Quelle analyse portez-vous sur les conditions de votre arrivée au pouvoir le 25 janvier dernier ?

L’accession de Syriza au pouvoir est le fruit d’un long processus historique. Notre parti trouve ses origines dans une large coalition de partis de gauche et d’extrême gauche. Le ciment de cette alliance remonte au forum social de Gènes en 2001. Syriza est un parti qui revendique une position marxiste-léniniste adaptée au XXIe siècle. Il faut comprendre que la gauche grecque et notamment les communistes, se sont illustrés héroïquement à travers leurs faits d’armes et leurs convictions tenaces durant le XXe siècle. Cette gauche jouit toujours aujourd’hui d’une vraie reconnaissance dans la population.

L’origine de cette soif démocratique populaire tiendrait aux braises du XXe siècle…

Oui, après le désastre de la Seconde guerre mondiale le combat révolutionnaire s’est poursuivi, contre le nouveau pouvoir grec soutenu par les puissances anglo-saxonnes. Les résistants de gauche furent écartés une première fois. Durant les trois ans de guerre civile, la chasse aux sorcières a fonctionné à plein régime. Il suffisait d’avoir un membre de sa famille communiste pour perdre ses droits élémentaires de citoyen, comme celui d’étudier ou de travailler. Puis ce fut la dictature des Colonels extrêmement répressive qui s’inspirait ouvertement de l’idéologie fasciste avec le soutien de la CIA. Après la guerre civile et la dictature, ce qui s’est passé en janvier dernier est la troisième possibilité d’accéder à une démocratie populaire. Elle s’est imposée par la voie des urnes, ce qui confirme que la résistance est implantée dans le coeur du peuple grec.

Le peuple grec se mobilise aussi face au désastre humanitaire lié au programme de sauvetage de la troïka…
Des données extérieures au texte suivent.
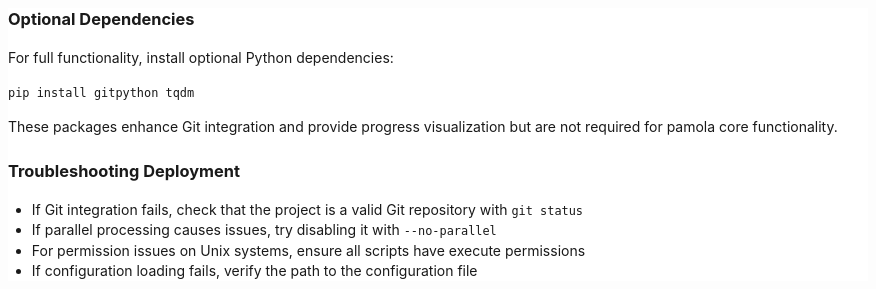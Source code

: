 ### Optional Dependencies

For full functionality, install optional Python dependencies:

```bash
pip install gitpython tqdm
```

These packages enhance Git integration and provide progress visualization but are not required for pamola core functionality.

### Troubleshooting Deployment

- If Git integration fails, check that the project is a valid Git repository with `git status`
- If parallel processing causes issues, try disabling it with `--no-parallel`
- For permission issues on Unix systems, ensure all scripts have execute permissions
- If configuration loading fails, verify the path to the configuration file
En effet le mémorandum conditionnait le plan d’aide financière à des économies et réformes qui se sont révélées catastrophiques et inhumaines. En cinq ans, les classes moyenne et ouvrière se sont appauvries de 337%. Le taux de chômage dépasse les 30%. Il est de 60% chez les moins de 26 ans. On a assisté à une vague d’émigration sans précédent des jeunes diplômés. Les services publics ont été abandonnés. Vingt-cinq hôpitaux ont fermé et beaucoup de nos médecins sont partis trouver du travail en Allemagne. La crise a aussi touché le secteur privé avec la liquidation de 65 000 entreprises.
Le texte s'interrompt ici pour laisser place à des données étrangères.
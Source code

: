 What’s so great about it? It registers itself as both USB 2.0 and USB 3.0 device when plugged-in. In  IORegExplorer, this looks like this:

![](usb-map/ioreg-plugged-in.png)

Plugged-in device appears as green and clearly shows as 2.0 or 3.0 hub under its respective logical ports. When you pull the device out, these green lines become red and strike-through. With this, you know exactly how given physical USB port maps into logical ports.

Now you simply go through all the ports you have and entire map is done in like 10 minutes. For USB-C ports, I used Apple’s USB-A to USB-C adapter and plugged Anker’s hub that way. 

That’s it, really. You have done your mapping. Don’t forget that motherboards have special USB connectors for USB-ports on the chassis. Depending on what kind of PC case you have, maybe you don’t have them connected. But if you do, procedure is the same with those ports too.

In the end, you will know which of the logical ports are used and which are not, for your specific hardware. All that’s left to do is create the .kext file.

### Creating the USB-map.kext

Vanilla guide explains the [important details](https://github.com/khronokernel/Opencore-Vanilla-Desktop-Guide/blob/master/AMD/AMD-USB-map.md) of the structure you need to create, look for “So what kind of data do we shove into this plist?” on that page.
Le président de la Commission J-C. Juncker oppose très frontalement les traités
de l’UE à votre volonté de démocratiser la vie politique…
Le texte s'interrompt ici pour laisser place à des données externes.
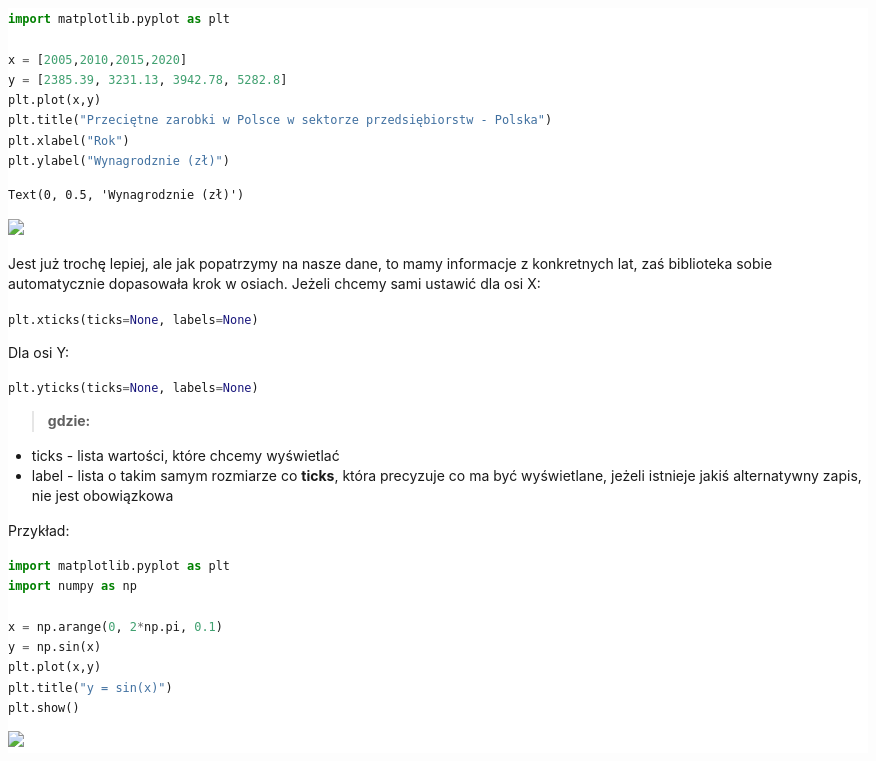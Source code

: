 
```python
import matplotlib.pyplot as plt

x = [2005,2010,2015,2020]
y = [2385.39, 3231.13, 3942.78, 5282.8]
plt.plot(x,y)
plt.title("Przeciętne zarobki w Polsce w sektorze przedsiębiorstw - Polska")
plt.xlabel("Rok")
plt.ylabel("Wynagrodznie (zł)")
```




    Text(0, 0.5, 'Wynagrodznie (zł)')



<div class="row">
    <div class="col-sm-6 mt-3 mt-md-0 mx-auto">
        <img class="img-fluid" src="{{ '/assets/img/teachings/intro_to_d_a/materials/output_214_1.png' | relative_url }}"/>
    </div>
</div>


Jest już trochę lepiej, ale jak popatrzymy na nasze dane, to mamy informacje z konkretnych lat, zaś biblioteka sobie automatycznie dopasowała krok w osiach. Jeżeli chcemy sami ustawić dla osi X:

```python
plt.xticks(ticks=None, labels=None)
```

Dla osi Y:
```python
plt.yticks(ticks=None, labels=None)
```

>**gdzie:**
* ticks - lista wartości, które chcemy wyświetlać
* label - lista o takim samym rozmiarze co **ticks**, która precyzuje co ma być wyświetlane, jeżeli istnieje jakiś alternatywny zapis, nie jest obowiązkowa

Przykład:


```python
import matplotlib.pyplot as plt
import numpy as np

x = np.arange(0, 2*np.pi, 0.1)
y = np.sin(x)
plt.plot(x,y)
plt.title("y = sin(x)")
plt.show()
```

<div class="row">
    <div class="col-sm-6 mt-3 mt-md-0 mx-auto">
        <img class="img-fluid" src="{{ '/assets/img/teachings/intro_to_d_a/materials/output_216_0.png' | relative_url }}"/>
    </div>
</div>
On peut dire que monsieur Juncker a enfin révélé la vraie nature de la dictature libérale qui tient lieu de démocratie dans l’union européenne. Ce que les peuples français, irlandais, et néeerlandais ont déjà pu expérimenter en voyant leur voix rejetées après avoir été consultés sur les traités. Le volet démocratique du programme de Syriza repose notamment sur des mesures pour combattre la corruption et l’évasion fiscale. Il passe par un soutien à la croissance économique, la création de 300 000 emplois notamment pour les jeunes. Il comporte enfin un important volet social pour fournir de l’électricité et nourrir 300 000 personnes en situation d’extrême précarité.

 

Alexis Tsipras engage un bras de fer pour renégocier la dette estimée à 320 Mds d’euros. Ne sera-t-il pas contraint à faire des compromissions ?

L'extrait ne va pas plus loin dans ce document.